Tracy Arm, Southeast Alaska

Until about 12,000 years ago all of Southeast Alaska was covered by ice – tongues of fresh-water glacial ice reaching out from giant Continental ice sheets. The inexorable, ceaseless movement of the ice carved the landscape through which we now travel. Mountain tops covered by the ice were rounded into domes. Depressions in the landscape became deep glacial valleys. U-shaped hanging valleys now show us where tributary glaciers joined the main valley glacier. When the climate warmed and ice retreated the sea rushed in. The flooded glacial valleys became fjords.

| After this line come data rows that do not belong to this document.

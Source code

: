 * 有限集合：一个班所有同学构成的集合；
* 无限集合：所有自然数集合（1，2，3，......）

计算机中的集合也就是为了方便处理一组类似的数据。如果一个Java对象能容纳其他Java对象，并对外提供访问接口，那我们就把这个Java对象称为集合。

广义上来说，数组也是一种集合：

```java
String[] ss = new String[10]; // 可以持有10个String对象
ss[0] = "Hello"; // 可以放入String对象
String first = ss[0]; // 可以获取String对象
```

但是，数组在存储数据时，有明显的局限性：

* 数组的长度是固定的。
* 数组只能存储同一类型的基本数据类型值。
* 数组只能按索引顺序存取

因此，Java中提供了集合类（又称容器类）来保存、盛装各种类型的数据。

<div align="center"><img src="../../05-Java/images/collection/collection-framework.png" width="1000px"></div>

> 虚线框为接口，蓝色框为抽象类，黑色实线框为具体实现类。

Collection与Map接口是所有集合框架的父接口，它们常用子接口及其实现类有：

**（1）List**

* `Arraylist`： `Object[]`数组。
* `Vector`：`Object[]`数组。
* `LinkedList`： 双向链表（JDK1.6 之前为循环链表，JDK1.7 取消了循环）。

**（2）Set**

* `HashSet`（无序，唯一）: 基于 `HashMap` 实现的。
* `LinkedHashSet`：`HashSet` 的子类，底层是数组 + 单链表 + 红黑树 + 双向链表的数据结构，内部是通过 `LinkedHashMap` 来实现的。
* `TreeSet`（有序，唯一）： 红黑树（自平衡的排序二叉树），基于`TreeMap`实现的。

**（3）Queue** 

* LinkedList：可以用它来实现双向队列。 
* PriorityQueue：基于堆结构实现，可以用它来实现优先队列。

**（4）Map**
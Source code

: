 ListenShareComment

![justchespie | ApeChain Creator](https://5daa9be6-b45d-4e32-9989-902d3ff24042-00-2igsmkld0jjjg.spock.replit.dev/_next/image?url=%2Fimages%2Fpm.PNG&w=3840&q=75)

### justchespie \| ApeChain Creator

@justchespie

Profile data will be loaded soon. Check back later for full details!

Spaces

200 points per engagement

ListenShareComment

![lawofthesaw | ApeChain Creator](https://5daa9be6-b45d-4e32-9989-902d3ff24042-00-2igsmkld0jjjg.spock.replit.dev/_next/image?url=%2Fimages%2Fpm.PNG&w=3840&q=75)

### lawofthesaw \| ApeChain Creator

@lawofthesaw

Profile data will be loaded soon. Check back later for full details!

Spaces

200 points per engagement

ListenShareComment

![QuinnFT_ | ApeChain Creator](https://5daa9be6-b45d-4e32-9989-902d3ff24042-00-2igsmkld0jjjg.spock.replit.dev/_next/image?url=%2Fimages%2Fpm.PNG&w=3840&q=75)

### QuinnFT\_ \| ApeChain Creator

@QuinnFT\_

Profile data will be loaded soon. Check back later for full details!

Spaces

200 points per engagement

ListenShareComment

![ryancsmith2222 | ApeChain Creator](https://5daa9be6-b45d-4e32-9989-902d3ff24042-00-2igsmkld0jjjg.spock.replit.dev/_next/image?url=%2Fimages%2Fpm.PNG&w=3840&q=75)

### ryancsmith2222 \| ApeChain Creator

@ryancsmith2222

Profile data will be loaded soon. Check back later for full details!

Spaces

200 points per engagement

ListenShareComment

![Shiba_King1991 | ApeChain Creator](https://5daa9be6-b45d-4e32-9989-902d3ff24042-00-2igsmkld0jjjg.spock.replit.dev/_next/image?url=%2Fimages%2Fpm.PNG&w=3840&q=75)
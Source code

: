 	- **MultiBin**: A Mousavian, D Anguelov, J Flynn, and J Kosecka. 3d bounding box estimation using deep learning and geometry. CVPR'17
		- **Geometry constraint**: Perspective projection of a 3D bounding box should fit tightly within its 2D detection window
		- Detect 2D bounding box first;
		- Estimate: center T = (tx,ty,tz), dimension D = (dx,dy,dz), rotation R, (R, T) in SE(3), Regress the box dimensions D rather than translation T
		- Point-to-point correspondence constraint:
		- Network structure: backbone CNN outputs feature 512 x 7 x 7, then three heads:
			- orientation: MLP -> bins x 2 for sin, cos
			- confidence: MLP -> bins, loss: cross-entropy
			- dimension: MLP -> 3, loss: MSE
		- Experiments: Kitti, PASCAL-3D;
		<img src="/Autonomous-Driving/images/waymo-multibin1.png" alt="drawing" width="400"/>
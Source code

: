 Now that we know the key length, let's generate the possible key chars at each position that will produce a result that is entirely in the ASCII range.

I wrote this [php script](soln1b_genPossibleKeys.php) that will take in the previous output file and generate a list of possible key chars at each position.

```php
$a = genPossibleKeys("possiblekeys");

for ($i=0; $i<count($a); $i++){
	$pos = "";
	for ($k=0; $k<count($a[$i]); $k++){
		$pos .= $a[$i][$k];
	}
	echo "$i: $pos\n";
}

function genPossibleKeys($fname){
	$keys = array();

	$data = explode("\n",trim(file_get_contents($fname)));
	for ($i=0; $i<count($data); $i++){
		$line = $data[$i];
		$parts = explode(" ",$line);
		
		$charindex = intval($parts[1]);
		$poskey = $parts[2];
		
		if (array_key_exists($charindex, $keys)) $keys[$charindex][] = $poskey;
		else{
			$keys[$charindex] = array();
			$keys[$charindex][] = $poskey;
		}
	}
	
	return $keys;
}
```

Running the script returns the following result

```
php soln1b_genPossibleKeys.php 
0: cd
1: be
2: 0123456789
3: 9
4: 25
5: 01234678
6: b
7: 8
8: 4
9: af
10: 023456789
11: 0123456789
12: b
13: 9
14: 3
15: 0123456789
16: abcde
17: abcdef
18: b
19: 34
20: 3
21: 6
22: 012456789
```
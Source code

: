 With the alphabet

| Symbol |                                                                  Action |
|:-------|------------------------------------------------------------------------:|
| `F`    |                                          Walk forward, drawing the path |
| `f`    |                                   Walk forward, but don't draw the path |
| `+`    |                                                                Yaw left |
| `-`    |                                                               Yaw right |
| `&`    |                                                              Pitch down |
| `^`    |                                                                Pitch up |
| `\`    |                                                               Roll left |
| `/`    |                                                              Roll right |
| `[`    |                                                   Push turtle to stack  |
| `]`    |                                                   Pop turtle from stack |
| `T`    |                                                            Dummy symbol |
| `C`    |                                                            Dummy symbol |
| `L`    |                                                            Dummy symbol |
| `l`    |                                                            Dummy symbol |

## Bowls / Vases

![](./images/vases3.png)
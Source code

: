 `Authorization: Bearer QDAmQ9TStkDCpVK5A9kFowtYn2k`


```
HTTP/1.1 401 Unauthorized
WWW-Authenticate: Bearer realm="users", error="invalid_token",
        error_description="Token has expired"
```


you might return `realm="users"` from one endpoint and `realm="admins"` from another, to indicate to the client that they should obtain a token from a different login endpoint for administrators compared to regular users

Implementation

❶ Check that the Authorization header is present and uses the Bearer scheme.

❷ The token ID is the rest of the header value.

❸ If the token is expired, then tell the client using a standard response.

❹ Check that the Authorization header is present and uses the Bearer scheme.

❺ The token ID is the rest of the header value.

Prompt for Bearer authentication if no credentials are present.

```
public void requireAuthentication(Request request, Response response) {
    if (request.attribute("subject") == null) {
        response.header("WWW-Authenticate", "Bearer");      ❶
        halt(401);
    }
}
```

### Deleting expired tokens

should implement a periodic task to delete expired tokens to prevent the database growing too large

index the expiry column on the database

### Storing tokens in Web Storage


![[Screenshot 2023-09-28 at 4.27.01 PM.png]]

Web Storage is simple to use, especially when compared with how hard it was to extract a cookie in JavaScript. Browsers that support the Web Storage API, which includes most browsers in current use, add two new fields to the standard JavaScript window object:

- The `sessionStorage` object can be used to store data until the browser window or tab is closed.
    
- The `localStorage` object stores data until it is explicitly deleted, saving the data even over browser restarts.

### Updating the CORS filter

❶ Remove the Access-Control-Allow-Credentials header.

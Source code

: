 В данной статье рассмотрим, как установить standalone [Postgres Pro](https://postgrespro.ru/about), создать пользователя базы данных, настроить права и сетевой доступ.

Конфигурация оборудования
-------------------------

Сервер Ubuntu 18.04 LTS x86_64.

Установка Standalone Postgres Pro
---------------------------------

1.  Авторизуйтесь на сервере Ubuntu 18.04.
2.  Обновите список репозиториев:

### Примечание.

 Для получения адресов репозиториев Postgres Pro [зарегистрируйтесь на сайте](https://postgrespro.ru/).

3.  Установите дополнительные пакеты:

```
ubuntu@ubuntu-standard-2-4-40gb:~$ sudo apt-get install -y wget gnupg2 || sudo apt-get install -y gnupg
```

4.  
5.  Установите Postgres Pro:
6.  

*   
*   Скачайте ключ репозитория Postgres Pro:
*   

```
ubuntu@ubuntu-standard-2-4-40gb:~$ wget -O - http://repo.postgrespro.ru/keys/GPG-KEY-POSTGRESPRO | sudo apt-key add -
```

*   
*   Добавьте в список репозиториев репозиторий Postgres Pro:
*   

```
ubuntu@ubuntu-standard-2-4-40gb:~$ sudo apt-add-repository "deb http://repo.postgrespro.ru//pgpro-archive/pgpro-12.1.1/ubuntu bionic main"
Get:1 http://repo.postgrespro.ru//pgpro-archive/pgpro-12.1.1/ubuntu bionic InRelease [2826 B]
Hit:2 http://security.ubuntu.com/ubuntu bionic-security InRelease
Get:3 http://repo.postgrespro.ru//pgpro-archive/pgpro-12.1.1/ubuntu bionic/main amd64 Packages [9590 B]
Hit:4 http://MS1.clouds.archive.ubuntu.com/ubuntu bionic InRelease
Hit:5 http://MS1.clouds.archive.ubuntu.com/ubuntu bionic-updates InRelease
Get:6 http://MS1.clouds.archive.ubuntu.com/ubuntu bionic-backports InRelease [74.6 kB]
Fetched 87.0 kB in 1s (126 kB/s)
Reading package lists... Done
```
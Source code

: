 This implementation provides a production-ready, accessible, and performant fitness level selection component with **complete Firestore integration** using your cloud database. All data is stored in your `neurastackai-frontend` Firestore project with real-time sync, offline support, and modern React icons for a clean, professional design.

Tracy Arm, cutting into the mainland of Alaska toward Canada, is one of the most spectacular fjords of Southeast Alaska. Valley walls tower thousands of feet above us, yet they seem so close that we can almost touch them. In places the water under the keel of the Sea Bird is over 1,000 feet deep. Myriad waterfalls descend from snowfields above. Forests cling to improbably steep slopes. As we sailed up Tracy Arm we paused to view a black bear foraging on barnacles and mussels in the intertidal zone. Tracy Arm ends with two tidewater glaciers: the Sawyer and South Sawyer Glaciers. We turned into the South Arm and boarded Zodiacs to maneuver through blue icebergs calved from the vertical ice face of the glacier. Harbor seals like the one seen above dotted the floating ice, using this area to have their pups safe from marauding transient killer whales. The hope is always that the glacier will calve as we watch it. It did not fail us. Several large pieces of ice – each, perhaps, the size of a ten-story building – broke away and fell into the sea with a giant splash and a roar that reached us some seconds later. The waves that they generated rocked our Zodiacs and the Sea Bird, attesting to the immense power of the glaciers in a land called Alaska.